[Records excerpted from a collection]
※
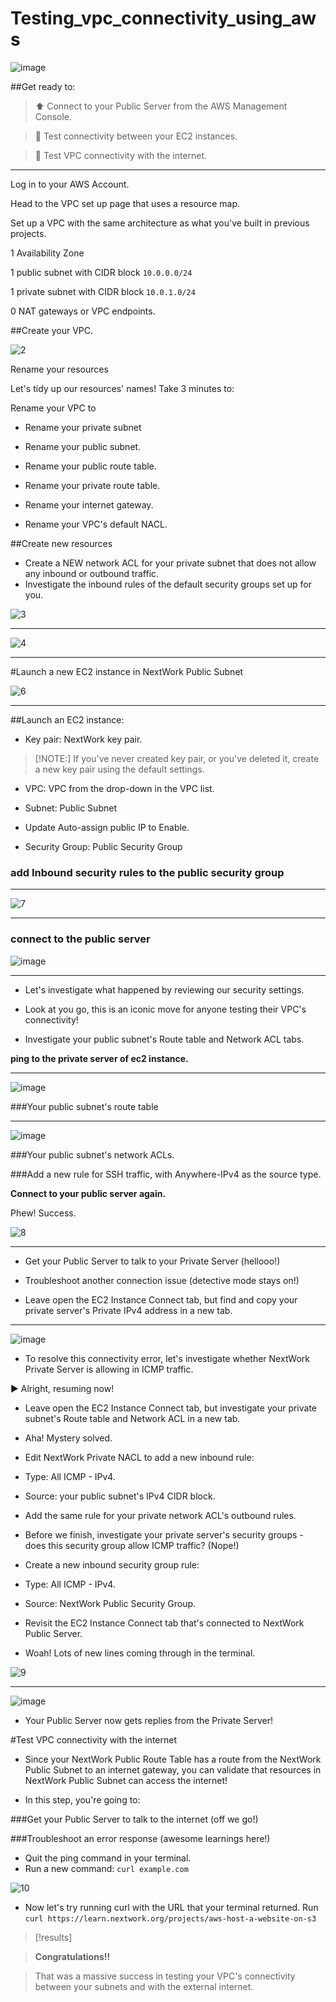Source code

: # Testing_vpc_connectivity_using_aws
![image](https://github.com/user-attachments/assets/3816476c-be7b-4b43-8f0b-06e4c954da64)


##Get ready to:

>⬆️ Connect to your Public Server from the AWS Management Console.

>🤝 Test connectivity between your EC2 instances.

>🛜 Test VPC connectivity with the internet.
-------------------------------------------------------------------------------------------------------------------------------------------------------------------------------------------------------------------------------------

Log in to your AWS Account.

Head to the VPC set up page that uses a resource map.

Set up a VPC with the same architecture as what you've built in previous projects.

1 Availability Zone

1 public subnet with CIDR block `10.0.0.0/24`

1 private subnet with CIDR block `10.0.1.0/24`

0 NAT gateways or VPC endpoints.

##Create your VPC.

![2](https://github.com/user-attachments/assets/970776ff-2855-4010-b37c-b756bf0a4ff5)

Rename your resources

Let's tidy up our resources' names! Take 3 minutes to:

Rename your VPC to 

- Rename your private subnet 

+ Rename your public subnet.

* Rename your public route table.

- Rename your private route table. 

+ Rename your internet gateway. 

* Rename your VPC's default NACL.

##Create new resources

- Create a NEW network ACL for your private subnet that does not allow any inbound or outbound traffic.
- Investigate the inbound rules of the default security groups set up for you.

![3](https://github.com/user-attachments/assets/4daaf045-6413-4d3f-b487-eba5f9226bc1)


-------------------------------------------------------------------------------------------------------------------------------------------------------------------------------------------------------------------------------------

![4](https://github.com/user-attachments/assets/16bb1557-6b92-4681-ba3f-b29d91572ae7)


-------------------------------------------------------------------------------------------------------------------------------------------------------------------------------------------------------------------------------------

#Launch a new EC2 instance in NextWork Public Subnet

![6](https://github.com/user-attachments/assets/66c79128-ca4e-4a4a-9e95-644d0c60fee4)


-------------------------------------------------------------------------------------------------------------------------------------------------------------------------------------------------------------------------------------
##Launch an EC2 instance:

- Key pair: NextWork key pair.
  
>[!NOTE:]
>If you've never created  key pair, or you've deleted it, create a new key pair using the default settings.

- VPC: VPC from the drop-down in the VPC list.

- Subnet:  Public Subnet

- Update Auto-assign public IP to Enable.

- Security Group:  Public Security Group

### add Inbound security rules  to the public security group


-------------------------------------------------------------------------------------------------------------------------------------------------------------------------------------------------------------------------------------

![7](https://github.com/user-attachments/assets/1fb137a9-9dac-4e69-a07d-04989db7f4b0)



-------------------------------------------------------------------------------------------------------------------------------------------------------------------------------------------------------------------------------------
### connect to the public server 



![image](https://github.com/user-attachments/assets/8cab229e-c871-4c1f-bd23-069a98e2688c)


-------------------------------------------------------------------------------------------------------------------------------------------------------------------------------------------------------------------------------------

- Let's investigate what happened by reviewing our security settings.

- Look at you go, this is an iconic move for anyone testing their VPC's connectivity!

- Investigate your public subnet's Route table and Network ACL tabs.

**ping to the private server of ec2 instance.**

-------------------------------------------------------------------------------------------------------------------------------------------------------------------------------------------------------------------------------------
![image](https://github.com/user-attachments/assets/03ad6bfc-1fb6-4d63-9f8f-1f7fd08a6574)


###Your public subnet's route table

-------------------------------------------------------------------------------------------------------------------------------------------------------------------------------------------------------------------------------------


![image](https://github.com/user-attachments/assets/e1554289-d497-4a7c-a3a3-977697b5ebec)


###Your public subnet's network ACLs.



###Add a new rule for SSH traffic, with Anywhere-IPv4 as the source type.


**Connect to your public server again.**


Phew! Success.

![8](https://github.com/user-attachments/assets/e9b6a804-506b-451b-b716-20ad666cb7ec)


-------------------------------------------------------------------------------------------------------------------------------------------------------------------------------------------------------------------------------------
- Get your Public Server to talk to your Private Server (hellooo!)


- Troubleshoot another connection issue (detective mode stays on!)


- Leave open the EC2 Instance Connect tab, but find and copy your private server's Private IPv4 address in a new tab.


-------------------------------------------------------------------------------------------------------------------------------------------------------------------------------------------------------------------------------------
![image](https://github.com/user-attachments/assets/e63bc317-33ea-4b18-af37-685349b0ef5d)

- To resolve this connectivity error, let's investigate whether NextWork Private Server is allowing in ICMP traffic.


▶️ Alright, resuming now!

- Leave open the EC2 Instance Connect tab, but investigate your private subnet's Route table and Network ACL in a new tab.


- Aha! Mystery solved.

- Edit NextWork Private NACL to add a new inbound rule:

- Type: All ICMP - IPv4.

- Source: your public subnet's IPv4 CIDR block.

- Add the same rule for your private network ACL's outbound rules.

- Before we finish, investigate your private server's security groups - does this security group allow ICMP traffic? (Nope!)

- Create a new inbound security group rule:

- Type: All ICMP - IPv4.

- Source: NextWork Public Security Group.

- Revisit the EC2 Instance Connect tab that's connected to NextWork Public Server.


- Woah! Lots of new lines coming through in the terminal.

![9](https://github.com/user-attachments/assets/0f398930-8b20-41e8-9e81-347691ec0281)


-------------------------------------------------------------------------------------------------------------------------------------------------------------------------------------------------------------------------------------


![image](https://github.com/user-attachments/assets/99cab36f-6055-42d2-9df4-55cf6cc17f93)


- Your Public Server now gets replies from the Private Server!


#Test VPC connectivity with the internet

- Since your NextWork Public Route Table has a route from the NextWork Public Subnet to an internet gateway, you can validate that resources in NextWork Public Subnet can access the internet!


- In this step, you're going to:

###Get your Public Server to talk to the internet (off we go!)

###Troubleshoot an error response (awesome learnings here!)

- Quit the ping command in your terminal.
- Run a new command: `curl example.com`

![10](https://github.com/user-attachments/assets/9fa3e62a-b56a-47e1-99a5-c09e6582df62)


- Now let's try running curl with the URL that your terminal returned. Run 
`curl https://learn.nextwork.org/projects/aws-host-a-website-on-s3`


>[!results]


> **Congratulations!!**


>That was a massive success in testing your VPC's connectivity between your subnets and with the external internet.











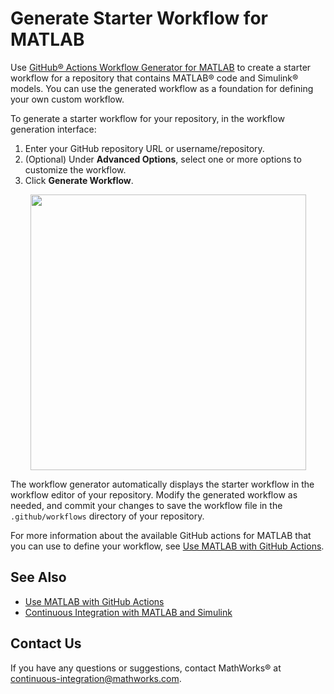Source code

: # Generate Starter Workflow for MATLAB

Use [GitHub&reg; Actions Workflow Generator for MATLAB](https://matlab-actions.github.io/workflow-generator/) to create a starter workflow for a repository that contains MATLAB&reg; code and Simulink&reg; models. You can use the generated workflow as a foundation for defining your own custom workflow.

To generate a starter workflow for your repository, in the workflow generation interface:

1. Enter your GitHub repository URL or username/repository. 
2. (Optional) Under **Advanced Options**, select one or more options to customize the workflow. 
3. Click **Generate Workflow**.

<p align="center">
  <a href="https://matlab-actions.github.io/workflow-generator/">
    <img width="441" src="https://github.com/user-attachments/assets/249adf65-3eb1-4d83-97f0-ee1ac0f6fa2c" />
  </a>
</p>

The workflow generator automatically displays the starter workflow in the workflow editor of your repository. Modify the generated workflow as needed, and commit your changes to save the workflow file in the `.github/workflows` directory of your repository.

For more information about the available GitHub actions for MATLAB that you can use to define your workflow, see [Use MATLAB with GitHub Actions](https://github.com/matlab-actions). 

## See Also
- [Use MATLAB with GitHub Actions](https://github.com/matlab-actions)
- [Continuous Integration with MATLAB and Simulink](https://www.mathworks.com/solutions/continuous-integration.html)

## Contact Us
If you have any questions or suggestions, contact MathWorks&reg; at [continuous-integration@mathworks.com](mailto:continuous-integration@mathworks.com).
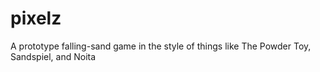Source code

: # pixelz

A prototype falling-sand game in the style of things like The Powder Toy, Sandspiel, and Noita
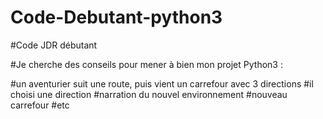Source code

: # Code-Debutant-python3
#Code JDR débutant


#Je cherche des conseils pour mener à bien mon projet Python3 : 

  #un aventurier suit une route, puis vient un carrefour avec 3 directions
    #il choisi une direction 
      #narration du nouvel environnement
  #nouveau carrefour
  #etc
  
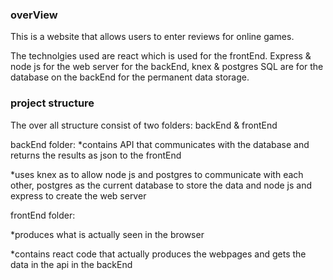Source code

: ### overView

This is a website that allows users to enter reviews for online games.

The technolgies used are react which is used for the frontEnd. Express & node js for the web server for the backEnd, knex & postgres SQL are for the database on the backEnd for the permanent data storage.

### project structure

The over all structure consist of two folders:
backEnd & frontEnd

backEnd folder:
\*contains API that communicates with the database and returns the results as json to the frontEnd

\*uses knex as to allow node js and postgres to communicate with each other, postgres as the current database to store the data and node js and express to create the web server

frontEnd folder:

\*produces what is actually seen in the browser

\*contains react code that actually produces the webpages and gets the data in the api in the backEnd
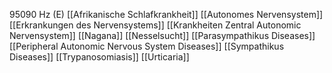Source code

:95090 Hz (E)
[[Afrikanische Schlafkrankheit]]
[[Autonomes Nervensystem]]
[[Erkrankungen des Nervensystems]]
[[Krankheiten Zentral Autonomic Nervensystem]]
[[Nagana]]
[[Nesselsucht]]
[[Parasympathikus Diseases]]
[[Peripheral Autonomic Nervous System Diseases]]
[[Sympathikus Diseases]]
[[Trypanosomiasis]]
[[Urticaria]]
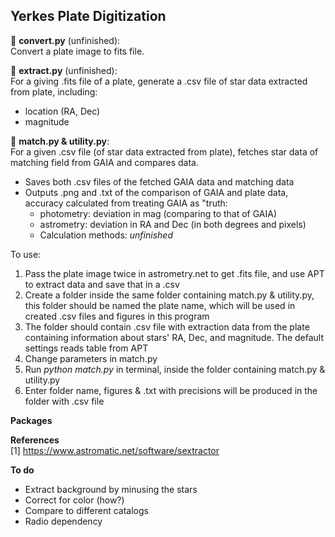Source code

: ## Yerkes Plate Digitization

:stars: **convert.py** (unfinished):  
Convert a plate image to fits file.

:stars: **extract.py** (unfinished):  
For a giving .fits file of a plate, generate a .csv file of star data extracted from plate, including:   
- location (RA, Dec)
- magnitude

:stars: **match.py & utility.py**:  
For a given .csv file (of star data extracted from plate), fetches star data of matching field from GAIA and compares data.  
- Saves both .csv files of the fetched GAIA data and matching data
- Outputs .png and .txt of the comparison of GAIA and plate data, accuracy calculated from treating GAIA as "truth:
  - photometry: deviation in mag (comparing to that of GAIA)
  - astrometry: deviation in RA and Dec (in both degrees and pixels)
  - Calculation methods:  *unfinished*

To use:  
1. Pass the plate image twice in astrometry.net to get .fits file, and use APT to extract data and save that in a .csv
2. Create a folder inside the same folder containing match.py & utility.py, this folder should be named the plate name, which will be used in created .csv files and figures in this program
3. The folder should contain .csv file with extraction data from the plate containing information about stars' RA, Dec, and magnitude. The default settings reads table from APT
4. Change parameters in match.py
5. Run *python match.py* in terminal, inside the folder containing match.py & utility.py
6. Enter folder name, figures & .txt with precisions will be produced in the folder with .csv file

**Packages**  


**References**  
[1] https://www.astromatic.net/software/sextractor   

**To do**
- Extract background by minusing the stars
- Correct for color (how?)
- Compare to different catalogs
- Radio dependency

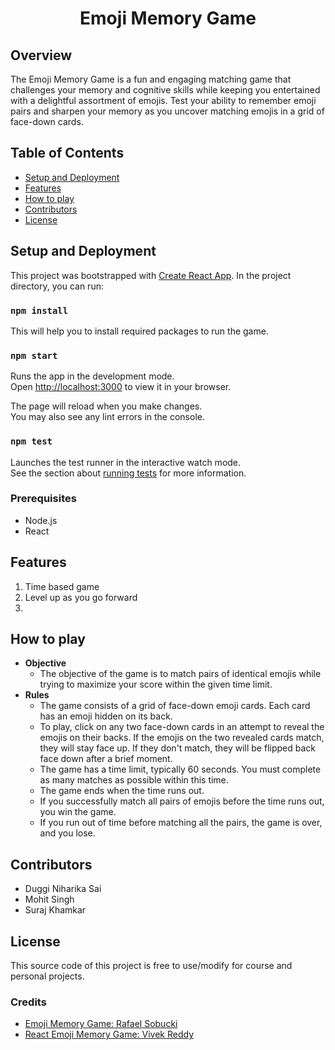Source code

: <h1 align="center">Emoji Memory Game</h1>

## Overview

The Emoji Memory Game is a fun and engaging matching game that challenges your memory and cognitive skills while keeping you entertained with a delightful assortment of emojis. Test your ability to remember emoji pairs and sharpen your memory as you uncover matching emojis in a grid of face-down cards.

## Table of Contents

- [Setup and Deployment](#setup-and-deployment)
- [Features](#features)
- [How to play](#how-to-play)
- [Contributors](#contributors)
- [License](#license)

## Setup and Deployment
This project was bootstrapped with [Create React App](https://github.com/facebook/create-react-app).
In the project directory, you can run:

### `npm install`

This will help you to install required packages to run the game.

### `npm start`

Runs the app in the development mode.\
Open [http://localhost:3000](http://localhost:3000) to view it in your browser.

The page will reload when you make changes.\
You may also see any lint errors in the console.

### `npm test`

Launches the test runner in the interactive watch mode.\
See the section about [running tests](https://facebook.github.io/create-react-app/docs/running-tests) for more information.

### Prerequisites
- Node.js
- React

## Features
1. Time based game
2. Level up as you go forward
3. 

## How to play
- **Objective**
    - The objective of the game is to match pairs of identical emojis while trying to maximize your score within the given time limit.
- **Rules**
    - The game consists of a grid of face-down emoji cards. Each card has an emoji hidden on its back.
    - To play, click on any two face-down cards in an attempt to reveal the emojis on their backs. If the emojis on the two revealed cards match, they will stay face up. If they don't match, they will be flipped back face down after a brief moment.
    - The game has a time limit, typically 60 seconds. You must complete as many matches as possible within this time.
    - The game ends when the time runs out.
    - If you successfully match all pairs of emojis before the time runs out, you win the game.
    - If you run out of time before matching all the pairs, the game is over, and you lose.

## Contributors
 - Duggi Niharika Sai
 - Mohit Singh
 - Suraj Khamkar

## License
This source code of this project is free to use/modify for course and personal projects.

### Credits
- [Emoji Memory Game: Rafael Sobucki](https://github.com/sobucki/emoji-memory-game)
- [React Emoji Memory Game: Vivek Reddy](https://github.com/vivekreddy-k/emoji-game-react-15)


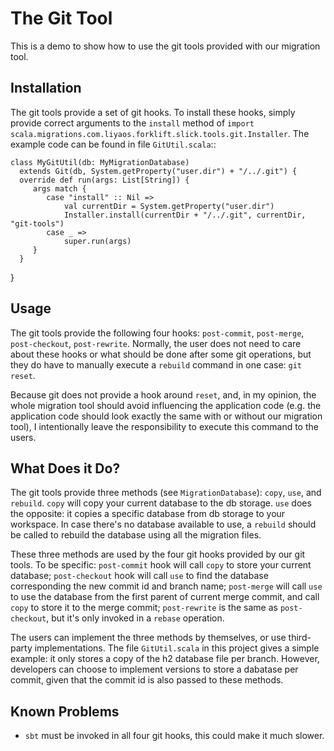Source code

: # The Git Tool

This is a demo to show how to use the git tools provided with our migration tool.

## Installation

The git tools provide a set of git hooks. To install these hooks, simply provide correct arguments to the `install` method of `import scala.migrations.com.liyaos.forklift.slick.tools.git.Installer`. The example code can be found in file `GitUtil.scala`::

    class MyGitUtil(db: MyMigrationDatabase)
      extends Git(db, System.getProperty("user.dir") + "/../.git") {
      override def run(args: List[String]) {
         args match {
            case "install" :: Nil =>
                val currentDir = System.getProperty("user.dir")
                Installer.install(currentDir + "/../.git", currentDir, "git-tools")
            case _ =>
                super.run(args)
         }
      }
   }

## Usage

The git tools provide the following four hooks: `post-commit`, `post-merge`, `post-checkout`, `post-rewrite`. Normally, the user does not need to care about these hooks or what should be done after some git operations, but they do have to manually execute a `rebuild` command in one case: `git reset`.

Because git does not provide a hook around `reset`, and, in my opinion, the whole migration tool should avoid influencing the application code (e.g. the application code should look exactly the same with or without our migration tool), I intentionally leave the responsibility to execute this command to the users.

## What Does it Do?

The git tools provide three methods (see `MigrationDatabase`): `copy`, `use`, and `rebuild`. `copy` will copy your current database to the db storage. `use` does the opposite: it copies a specific database from db storage to your workspace. In case there's no database available to use, a `rebuild` should be called to rebuild the database using all the migration files.

These three methods are used by the four git hooks provided by our git tools. To be specific: `post-commit` hook will call `copy` to store your current database; `post-checkout` hook will call `use` to find the database corresponding the new commit id and branch name; `post-merge` will call `use` to use the database from the first parent of current merge commit, and call `copy` to store it to the merge commit; `post-rewrite` is the same as `post-checkout`, but it's only invoked in a `rebase` operation.

The users can implement the three methods by themselves, or use third-party  implementations. The file `GitUtil.scala` in this project gives a simple example:  it only stores a copy of the h2 database file per branch. However, developers can choose to implement versions to store a dabatase per commit, given that the commit id is also passed to these methods.

## Known Problems

- `sbt` must be invoked in all four git hooks, this could make it much slower.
※
Where does "structure" occur in the data? Copy each line that has it.

### project structure
The over all structure consist of two folders:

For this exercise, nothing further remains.